Use PTR mode iterator to match stack protector memory move.
Use earlyclobber for all alternatives of operand 1.
(stack_protexct_set_2 peephole2): Use PTR, W and SWI48 mode
iterators to match peephole sequence. Use general_operand
predicate for operand 4. Allow different operand 2 and operand 3
registers and use peep2_reg_dead_p to ensure new scratch
register is dead before peephole seqeunce. Use peep2_reg_dead_p
to ensure old scratch register is dead after peephole sequence.
Bootstrapped and regression tested on x86_64-linux-gnu {,-m32}.
Uros.
@@ -25653,40 +25653,58 @@ (define_expand "stack_protect_set"
(match_operand 1 "memory_operand")]
""
{
+ rtx scratch = gen_reg_rtx (word_mode);
+
emit_insn (gen_stack_protect_set_1
- (ptr_mode, operands[0], operands[1]));
+ (ptr_mode, word_mode, operands[0], operands[1], scratch));
DONE;
})
-(define_insn "@stack_protect_set_1_<mode>"
+(define_insn "@stack_protect_set_1_<PTR:mode>_<SWI48:mode>"
[(set (match_operand:PTR 0 "memory_operand" "=m")
(unspec:PTR [(match_operand:PTR 1 "memory_operand" "m")]
UNSPEC_SP_SET))
- (set (match_scratch:PTR 2 "=&r") (const_int 0))
+ (set (match_operand:SWI48 2 "register_operand" "=&r") (const_int 0))
(clobber (reg:CC FLAGS_REG))]
""
{
- output_asm_insn ("mov{<imodesuffix>}\t{%1, %2|%2, %1}", operands);
- output_asm_insn ("mov{<imodesuffix>}\t{%2, %0|%0, %2}", operands);
+ output_asm_insn ("mov{<PTR:imodesuffix>}\t{%1, %<PTR:k>2|%<PTR:k>2, %1}",
+ operands);
+ output_asm_insn ("mov{<PTR:imodesuffix>}\t{%<PTR:k>2, %0|%0, %<PTR:k>2}",
+ operands);
return "xor{l}\t%k2, %k2";
}
[(set_attr "type" "multi")])
;; Patterns and peephole2s to optimize stack_protect_set_1_<mode>
-;; immediately followed by *mov{s,d}i_internal to the same register,
-;; where we can avoid the xor{l} above. We don't split this, so that
-;; scheduling or anything else doesn't separate the *stack_protect_set*
-;; pattern from the set of the register that overwrites the register
-;; with a new value.
-(define_insn "*stack_protect_set_2_<mode>"

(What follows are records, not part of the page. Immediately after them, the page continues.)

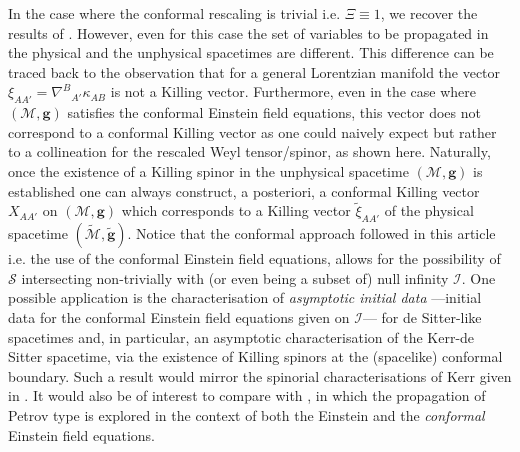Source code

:\documentclass[10pt,a4paper]{article}
\theoremstyle{plain}
\def\bmg{{\bm g}}
\begin{document}
In the case where the conformal rescaling is
trivial i.e. $\Xi \equiv 1$, we recover the results of
\cite{GarVal08c}. However, even for this case the set of variables to
be propagated in the physical and the unphysical spacetimes
are different. This difference can be traced back to the observation
that for a general Lorentzian manifold the vector
$\xi_{AA'}=\nabla^{B}{}_{A'}\kappa_{AB}$ is not a Killing vector.
Furthermore, even in the case where $(\mathcal{M},\bmg)$ satisfies the
conformal Einstein field equations, this vector does not correspond to
a conformal Killing vector as one could naively expect but rather to a
collineation for the rescaled Weyl tensor/spinor, as shown here. Naturally, once the existence of a
Killing spinor in the unphysical spacetime $(\mathcal{M},\bmg)$ is
established one can always construct, a posteriori, a conformal
Killing vector $X_{AA'}$ on $(\mathcal{M},\bmg)$ which corresponds to a Killing vector
$\tilde{\xi}_{AA'}$ of the physical spacetime
$(\tilde{\mathcal{M}},\tilde{\bmg})$.
Notice that the conformal approach followed in this article i.e.
the use of the conformal Einstein field equations, allows for the
possibility of $\mathcal{S}$ intersecting non-trivially with (or even
being a subset of) null infinity $\mathscr{I}$.  One possible
application is the characterisation of \emph{asymptotic initial data}
---initial data for the conformal Einstein field equations given on
$\mathscr{I}$--- for de Sitter-like spacetimes and, in particular, an
asymptotic characterisation of the Kerr-de Sitter spacetime, via the
existence of Killing spinors at the (spacelike) conformal
boundary. Such a result would mirror the spinorial characterisations
of Kerr given in \cite{BaeVal10a,BaeVal10b,BaeVal10c,BaeVal11b}. It
would also be of interest to compare with \cite{Gar16, Gar20}, in which
the propagation of Petrov type is explored in the context of both the
Einstein and the \emph{conformal} Einstein field equations.
\medskip
\end{document}

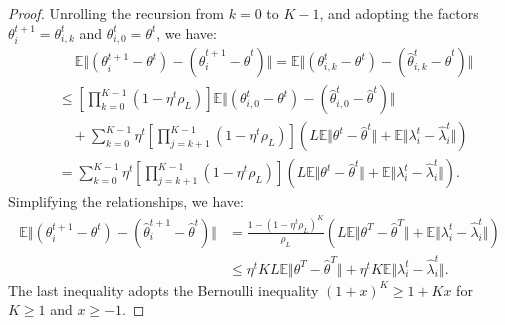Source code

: \begin{proof}
    Unrolling the recursion from $k=0$ to $K-1$, and adopting the factors $\theta_i^{t+1} = \theta_{i,k}^t$ and $\theta_{i,0}^t = \theta^t$, we have:
    \begin{align*}
        &\quad \ \mathbb{E}\Vert\left(\theta_{i}^{t+1} - \theta^t \right) - \left(\hat{\theta}_{i}^{t+1} - \hat{\theta}^t \right)\Vert =  \mathbb{E}\Vert\left(\theta_{i,k}^t - \theta^t \right) - \left(\hat{\theta}_{i,k}^t - \hat{\theta}^t \right)\Vert\\
        &\leq \left[\prod_{k=0}^{K-1}\left(1-\eta^t\rho_L \right)\right]\mathbb{E}\Vert\left(\theta_{i,0}^t - \theta^t \right) - \left(\hat{\theta}_{i,0}^t - \hat{\theta}^t \right)\Vert\\
        &\quad + \sum_{k=0}^{K-1}\eta^t\left[\prod_{j=k+1}^{K-1}\left(1-\eta^t\rho_L \right)\right]\left(L\mathbb{E}\Vert \theta^t - \hat{\theta}^t\Vert + \mathbb{E}\Vert \lambda_i^t - \hat{\lambda}_i^t\Vert\right)\\
        &= \sum_{k=0}^{K-1}\eta^t\left[\prod_{j=k+1}^{K-1}\left(1-\eta^t\rho_L \right)\right]\left(L\mathbb{E}\Vert \theta^t - \hat{\theta}^t\Vert + \mathbb{E}\Vert \lambda_i^t - \hat{\lambda}_i^t\Vert\right).
    \end{align*}
    Simplifying the relationships, we have:
    \begin{align*}
        \mathbb{E}\Vert\left(\theta_{i}^{t+1} - \theta^t \right) - \left(\hat{\theta}_{i}^{t+1} - \hat{\theta}^t \right)\Vert
        &= \frac{1-\left(1-\eta^t\rho_L\right)^K}{\rho_L}\left(L\mathbb{E}\Vert \theta^T - \hat{\theta}^T\Vert + \mathbb{E}\Vert \lambda_i^t - \hat{\lambda}_i^t\Vert\right)\\
        &\leq \eta^t KL\mathbb{E}\Vert \theta^T - \hat{\theta}^T\Vert + \eta^t K\mathbb{E}\Vert \lambda_i^t - \hat{\lambda}_i^t\Vert.
    \end{align*}
    The last inequality adopts the Bernoulli inequality $\left(1+x\right)^K \geq 1 + Kx$ for $K\geq 1$ and $x\geq -1$.
\end{proof}
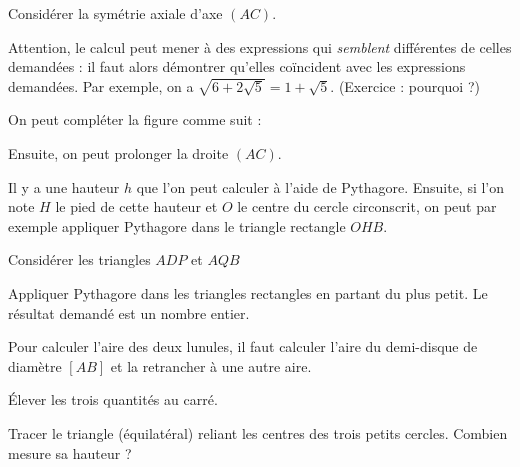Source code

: \begin{Hint}{2}
Considérer la symétrie axiale d'axe $(AC)$.
\end{Hint}
\begin{Hint}{3}
Attention, le calcul peut mener à des expressions qui \emph{semblent} différentes de celles demandées : il faut alors démontrer qu'elles coïncident avec les expressions demandées. Par exemple, on a $\sqrt{6+2\sqrt 5} = 1+\sqrt 5$. (Exercice : pourquoi ?)
\end{Hint}
\begin{Hint}{5}
On peut compléter la figure comme suit :
\begin{center}
\end{center}
Ensuite, on peut prolonger la droite $(AC)$.
\end{Hint}
\begin{Hint}{8}
Il y a une hauteur $h$ que l'on peut calculer à l'aide de Pythagore.
Ensuite, si l'on note $H$ le pied de cette hauteur et $O$ le centre du cercle circonscrit, on peut par exemple appliquer Pythagore dans le triangle rectangle $OHB$.
\end{Hint}
\begin{Hint}{11}
Considérer les triangles $ADP$ et $AQB$
\end{Hint}
\begin{Hint}{13}
Appliquer Pythagore dans les triangles rectangles en partant du plus petit. Le résultat demandé est un nombre entier.
\end{Hint}
\begin{Hint}{14}
Pour calculer l'aire des deux lunules, il faut calculer l'aire du demi-disque de diamètre $[AB]$ et la retrancher à une autre aire.
\end{Hint}
\begin{Hint}{20}
Élever les trois quantités au carré.
\end{Hint}
\begin{Hint}{21}
Tracer le triangle (équilatéral) reliant les centres des trois petits cercles. Combien mesure  sa hauteur ?
\end{Hint}
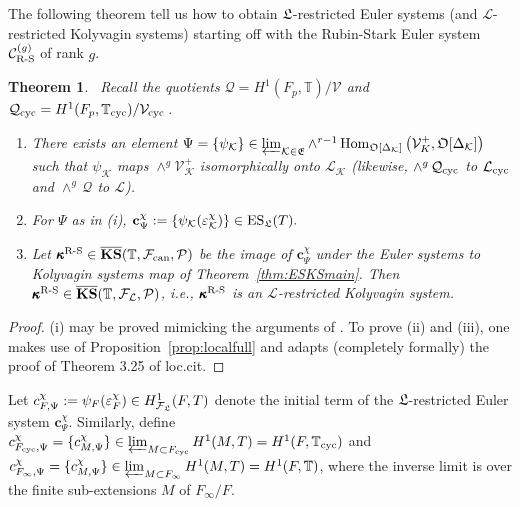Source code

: \documentclass[12pt]{amsart}
\numberwithin{equation}{section}
\newtheorem{thm}{Theorem}[section]
\begin{document}
The following theorem tell us how to obtain $\frak{L}$-restricted Euler systems (and ${\mathcal{L}}$-restricted Kolyvagin systems) starting off with the Rubin-Stark Euler system $\mathcal{C}^{(g)}_{\textup{R-S}}$ of rank $g$.
\begin{thm} $\,$ Recall the quotients $\mathcal{Q}=H^1(F_p,{\mathbb{T}})/\mathcal{V}$ and $\mathcal{Q}_{\textup{cyc}}=H^1(F_p,{\mathbb{T}}_{\textup{cyc}})/\mathcal{V}_{\textup{cyc}}$\,.
\label{thm:ellrestrictedESmain}
\begin{enumerate}
\item[(i)] There exists an element
$\Psi=\{\psi_{\mathcal{K}}\} \in \varprojlim_{{\mathcal{K}} \in \frak{E}} \wedge^{r-1}\,\textup{Hom}_{{\frak{O}}[\Delta_{\mathcal{K}}]}\left(\mathcal{V}_K^+, {\frak{O}}[\Delta_{\mathcal{K}}]\right)$ such that $\psi_{\mathcal{K}}$ maps $\wedge^g \mathcal{V}_{\mathcal{K}}^+$ isomorphically onto ${\mathcal{L}}_{\mathcal{K}}$ (likewise, $\wedge^g\, \mathcal{Q}_{\textup{cyc}}$ to ${\mathcal{L}}_{\textup{cyc}}$ and $\wedge^g\, \mathcal{Q}$ to ${\mathcal{L}}$).
\item[(ii)] For $\Psi$ as in \textup{(i)}, $\textbf{c}^{\chi}_{\Psi}:=\{\psi_{\mathcal{K}}(\varepsilon_{\mathcal{K}}^\chi)\} \in \textup{ES}_{\frak{L}}(T).$
\item[(iii)] Let $\pmb{\kappa}^{\textup{R-S}} \in \overline{\textbf{\textup{KS}}}({\mathbb{T}},{\mathcal{F}_{\textup{\lowercase{can}}}},{\mathcal{P}})$  be the image of $\textbf{c}^{\chi}_{\Psi}$ under the Euler systems to Kolyvagin systems map of Theorem~\ref{thm:ESKSmain}. Then $\pmb{\kappa}^{\textup{R-S}} \in \overline{\textbf{\textup{KS}}}({\mathbb{T}},{\mathcal{F}}_{\mathcal{L}},{\mathcal{P}})$, i.e., $\pmb{\kappa}^{\textup{R-S}}$ is an ${\mathcal{L}}$-restricted Kolyvagin system.
\end{enumerate}
\end{thm}
\begin{proof}
(i) may be proved mimicking the arguments of \cite[\S3.3.1]{kbbesrankr}. To prove (ii) and (iii), one makes use of Proposition~\ref{prop:localfull} and adapts (completely formally) the proof of Theorem 3.25 of loc.cit.
\end{proof}
Let $c_{F,\Psi}^\chi:=\psi_F(\varepsilon_F^\chi)\in H^1_{{\mathcal{F}}_{\frak{L}}}(F,T)$ denote the initial term of the $\frak{L}$-restricted Euler system $\textbf{c}^{\chi}_{\Psi}$. Similarly, define $c_{F_{\textup{cyc}},\Psi}^\chi=\{c_{M,\Psi}^{\chi}\} \in \varprojlim_{M\subset F_{\textup{cyc}}} H^1(M,T)=H^1(F,{\mathbb{T}}_{\textup{cyc}})$ and $c_{F_\infty,\Psi}^\chi=\{c_{M,\Psi}^{\chi}\} \in \varprojlim_{M\subset F_\infty} H^1(M,T)=H^1(F,{\mathbb{T}})$, where the inverse limit is over the finite sub-extensions $M$ of $F_{\infty}/F$.
\end{document}
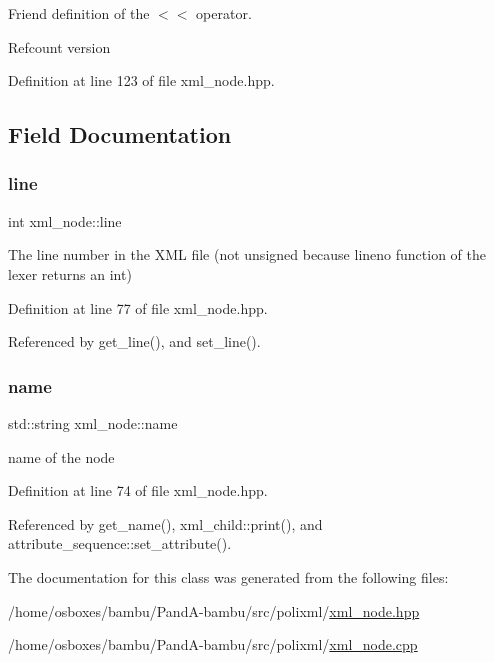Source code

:Friend definition of the $<$$<$ operator. 

Refcount version 

Definition at line 123 of file xml\+\_\+node.\+hpp.



\subsection{Field Documentation}
\mbox{\label{classxml__node_a3e6e3086fd295cda8b820510ce64ec0c}} 
\subsubsection{\texorpdfstring{line}{line}}
{\footnotesize\ttfamily int xml\+\_\+node\+::line\hspace{0.3cm}{\ttfamily [private]}}



The line number in the X\+ML file (not unsigned because lineno function of the lexer returns an int) 



Definition at line 77 of file xml\+\_\+node.\+hpp.



Referenced by get\+\_\+line(), and set\+\_\+line().

\mbox{\label{classxml__node_ae2af9d4ef2a866cdb4497cd6e5c34b7a}} 
\subsubsection{\texorpdfstring{name}{name}}
{\footnotesize\ttfamily std\+::string xml\+\_\+node\+::name\hspace{0.3cm}{\ttfamily [private]}}



name of the node 



Definition at line 74 of file xml\+\_\+node.\+hpp.



Referenced by get\+\_\+name(), xml\+\_\+child\+::print(), and attribute\+\_\+sequence\+::set\+\_\+attribute().



The documentation for this class was generated from the following files\+:\begin{DoxyCompactItemize}
\item 
/home/osboxes/bambu/\+Pand\+A-\/bambu/src/polixml/\hyperlink{xml__node_8hpp}{xml\+\_\+node.\+hpp}\item 
/home/osboxes/bambu/\+Pand\+A-\/bambu/src/polixml/\hyperlink{xml__node_8cpp}{xml\+\_\+node.\+cpp}\end{DoxyCompactItemize}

+;; immediately followed by *mov{s,d}i_internal, where we can avoid
+;; the xor{l} above. We don't split this, so that scheduling or
+;; anything else doesn't separate the *stack_protect_set* pattern from
+;; the set of the register that overwrites the register with a new value.
+
+(define_peephole2
+ [(parallel [(set (match_operand:PTR 0 "memory_operand")
+ (unspec:PTR [(match_operand:PTR 1 "memory_operand")]
+ UNSPEC_SP_SET))
+ (set (match_operand:W 2 "general_reg_operand") (const_int 0))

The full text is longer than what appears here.